Mar. 19, 2016 10:21am Carly Hoilman
6.5K

Following Fox News’ open statement against Donald Trump’s “extreme, sick obsession” with journalist Megyn Kelly, Glenn Beck released his own open letter to the Republican presidential front-runner.
Fox’s statement, issued Friday, came after Trump unleashed a series of statements attacking Kelly, calling her “crazy Megyn” and urging his supporters to boycott Kelly’s show.

AP Photo/John Minchillo

“Never worth watching. Always a hit on Trump! She is sick, & the most overrated person on tv,” he tweeted.
In his letter, Beck defended Kelly as a public figure who is “brilliant, honest and brave.”
Referring to Trump’s ongoing attacks on “The Kelly File” anchor, he wrote, “Donald, She is a journalist. This is what they do. You don’t like her questions? Fine. Grow up.”
Beck compared America’s overwhelmingly enthusiastic response to Trump’s politics to an abused spouse’s relationship with an abuser.
“I will gladly take a stand against bullies and men who abuse women,” he wrote. “I will happily stand in line to protect anyone from abuse.”
“But, maybe you don’t care, because you deliver your beatings in broad daylight and in full view, daring us to stop you, Beck continued. “We don’t because our country is sick.”
Beck then suggested that many Americans are suffering from “battered spouse syndrome.”
After a long period of suffering under “those in Washington and in the media [who] have been verbally and sometimes physically abusing the American people for years,” Beck suggested that Americans are flocking to an even “bigger abuser.”
“‘America, you are better than this,’ is what she needs to hear,” the letter continued. “But as always, the abused always breaks it off with an abuser only to find a bigger abuser. It is their comfort zone.”
“You, Mr. Trump, know this. It is why you chose this time and this party.”
Read the entire letter below:

Donald,
I read your string of really sad and sick tweets against Megyn Kelly. First let me say this:
Leave Megyn Kelly ALONE.
She is brilliant, honest and brave.
I can only imagine the amount of security this mother of three now needs because Donald Trump has gone over the edge with some revenge drama just because she asked a fair question almost half a year ago!
Should a presidential candidate be so thinned skin that he must belittle, abuse and threaten women?

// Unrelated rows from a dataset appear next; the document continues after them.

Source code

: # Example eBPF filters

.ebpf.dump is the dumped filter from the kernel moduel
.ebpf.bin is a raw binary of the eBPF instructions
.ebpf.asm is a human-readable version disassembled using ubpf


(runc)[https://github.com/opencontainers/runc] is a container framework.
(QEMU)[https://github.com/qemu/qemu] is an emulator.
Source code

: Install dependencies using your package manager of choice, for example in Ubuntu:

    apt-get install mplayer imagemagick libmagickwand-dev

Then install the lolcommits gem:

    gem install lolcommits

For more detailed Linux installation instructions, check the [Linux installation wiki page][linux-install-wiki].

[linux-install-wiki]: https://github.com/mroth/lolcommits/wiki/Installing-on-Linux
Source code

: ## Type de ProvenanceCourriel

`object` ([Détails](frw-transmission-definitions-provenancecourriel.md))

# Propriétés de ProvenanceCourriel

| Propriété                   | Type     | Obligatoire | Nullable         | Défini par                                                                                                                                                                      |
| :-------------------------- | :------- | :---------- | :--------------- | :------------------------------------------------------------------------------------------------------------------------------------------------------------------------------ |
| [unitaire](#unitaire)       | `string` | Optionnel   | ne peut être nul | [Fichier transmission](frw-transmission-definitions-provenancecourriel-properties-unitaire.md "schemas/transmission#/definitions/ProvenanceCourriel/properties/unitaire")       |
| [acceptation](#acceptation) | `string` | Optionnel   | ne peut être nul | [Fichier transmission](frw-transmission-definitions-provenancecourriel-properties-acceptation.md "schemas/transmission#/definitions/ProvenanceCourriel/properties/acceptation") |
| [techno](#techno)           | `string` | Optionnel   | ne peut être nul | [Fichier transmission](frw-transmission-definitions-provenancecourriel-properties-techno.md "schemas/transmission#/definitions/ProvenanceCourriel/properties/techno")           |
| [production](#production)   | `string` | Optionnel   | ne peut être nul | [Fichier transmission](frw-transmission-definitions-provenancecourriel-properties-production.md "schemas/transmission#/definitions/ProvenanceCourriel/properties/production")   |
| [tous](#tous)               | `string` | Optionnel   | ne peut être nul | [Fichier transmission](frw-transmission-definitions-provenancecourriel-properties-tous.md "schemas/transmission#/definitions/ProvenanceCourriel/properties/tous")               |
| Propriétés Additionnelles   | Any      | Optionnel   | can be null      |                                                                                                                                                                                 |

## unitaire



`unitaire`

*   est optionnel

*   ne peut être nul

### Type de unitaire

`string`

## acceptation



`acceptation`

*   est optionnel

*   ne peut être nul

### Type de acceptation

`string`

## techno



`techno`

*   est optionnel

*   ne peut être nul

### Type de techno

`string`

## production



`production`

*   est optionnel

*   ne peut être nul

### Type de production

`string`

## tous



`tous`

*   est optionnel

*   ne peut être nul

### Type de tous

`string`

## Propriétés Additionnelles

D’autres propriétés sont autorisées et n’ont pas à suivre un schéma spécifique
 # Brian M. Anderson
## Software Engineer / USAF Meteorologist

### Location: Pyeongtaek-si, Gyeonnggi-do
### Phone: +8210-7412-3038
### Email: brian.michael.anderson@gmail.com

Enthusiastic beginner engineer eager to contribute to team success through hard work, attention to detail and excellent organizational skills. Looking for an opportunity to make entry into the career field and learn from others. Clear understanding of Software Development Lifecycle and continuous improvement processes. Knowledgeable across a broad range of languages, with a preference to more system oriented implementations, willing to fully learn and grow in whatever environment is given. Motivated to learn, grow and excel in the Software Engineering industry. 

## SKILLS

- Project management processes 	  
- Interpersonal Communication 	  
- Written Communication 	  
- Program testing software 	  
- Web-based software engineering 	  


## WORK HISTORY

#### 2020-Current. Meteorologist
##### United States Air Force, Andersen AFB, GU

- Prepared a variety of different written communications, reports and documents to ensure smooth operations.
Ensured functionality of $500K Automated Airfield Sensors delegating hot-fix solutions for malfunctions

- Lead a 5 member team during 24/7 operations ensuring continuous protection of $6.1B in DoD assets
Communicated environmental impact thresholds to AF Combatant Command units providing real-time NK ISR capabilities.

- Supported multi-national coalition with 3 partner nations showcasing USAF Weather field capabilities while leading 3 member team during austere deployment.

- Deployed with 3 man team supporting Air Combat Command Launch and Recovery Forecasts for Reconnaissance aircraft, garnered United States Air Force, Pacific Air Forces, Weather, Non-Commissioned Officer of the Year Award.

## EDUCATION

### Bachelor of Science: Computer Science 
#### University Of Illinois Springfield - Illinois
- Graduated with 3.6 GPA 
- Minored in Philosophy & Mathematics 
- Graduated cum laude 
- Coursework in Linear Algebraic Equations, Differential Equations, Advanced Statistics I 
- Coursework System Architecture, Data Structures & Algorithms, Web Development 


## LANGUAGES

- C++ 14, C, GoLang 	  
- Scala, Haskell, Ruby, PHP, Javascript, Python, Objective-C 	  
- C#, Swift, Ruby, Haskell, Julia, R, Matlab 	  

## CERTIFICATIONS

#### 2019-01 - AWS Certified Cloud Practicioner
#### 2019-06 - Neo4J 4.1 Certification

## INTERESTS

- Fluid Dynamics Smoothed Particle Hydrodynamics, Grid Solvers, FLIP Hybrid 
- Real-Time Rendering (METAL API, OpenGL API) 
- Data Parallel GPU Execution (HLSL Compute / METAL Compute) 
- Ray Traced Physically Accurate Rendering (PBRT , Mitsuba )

Will we really for vote you? A man who abuses anyone who doesn’t kiss his ring?
I know I will not.
Donald, She is a journalist. This is what they do.
You don’t like her questions? Fine.
Grow up.

Many of us have problems with the press. I have been asked questions much worse than what you were asked. For years.
The people know bias, and I am afraid in your case, eventually, the people recognize sickness.
Get ahold of yourself and stop preying on the worst in man. A real leader lifts people up, he doesn’t tear them down.
I know what I will get from you and your supporters because I dare speak out against you.
I know that your followers will write vile and hateful lies about me for this post. They will claim, I am a sellout or I have a vendetta against you. Read the posts below and see if they don’t belittle and deflect.

So be it.
I will gladly take a stand against bullies and men who abuse women. I will happily stand in line to protect anyone from abuse.
I have done it before. And the abuser and enabler said that the entire family was wrong and that we had a vendetta. It is what always happens in cases of domestic abuse.
It was the hardest thing I have ever had to do, but I stood up in my own family. And someone needs to do it now.
You see Don, I know who you are because I have seen your type before.
Verbal abuse is just as bad as physical abuse. But, men, like those who abused the women in my family were smarter, like you, than the man who used to beat my mother.
Words, most think, don’t leave marks.
But, maybe you don’t care, because you deliver your beatings in broad daylight and in full view, daring us to stop you.
We don’t because our country is sick.
We, as a nation, have battered spouse syndrome. We no longer know who we really are, many have given up and a few are about to light the bed on fire.
We have been told that we are no good, hateful, bigots, worthless and powerless by more subtle abusers before you.
Those in Washington and in the media have been verbally and sometimes physically abusing the American people for years. Mostly to cover the trail of who they have been sleeping with while lying to us.
We are weak, but those of us who see it must begin to stand and offer help and healing for the abused and abusers.
“America, you are better than this” is what she needs to hear. But as always, the abused always breaks it off with an abuser only to find a bigger abuser. It is their comfort zone.
You, Mr. Trump, know this. It is why you chose this time and this party.
You also know that some of us are on to you. It is why you poison the enablers against us and isolate the victims.
I am not a doctor. But I am a survivor and I would bet a specialist in domestic violence would agree that the pattern is here.
Your rage is terrifying to some.
You should know:
—you don’t frighten me and my guess is you don’t frighten Megyn.
We know what a little man you are. Women are more than a “tight piece of @ss!” As you have called them.
Megyn is a mom, wife and someone’s daughter. And if I may, the Bible that you so cherish also explains that she is a daughter of God.
Are we as a people not going to stand up for women being abused? I am not sure, but I want you to know, Mr Trump, that I will stand against abuse and my guess is millions of survivors will as well.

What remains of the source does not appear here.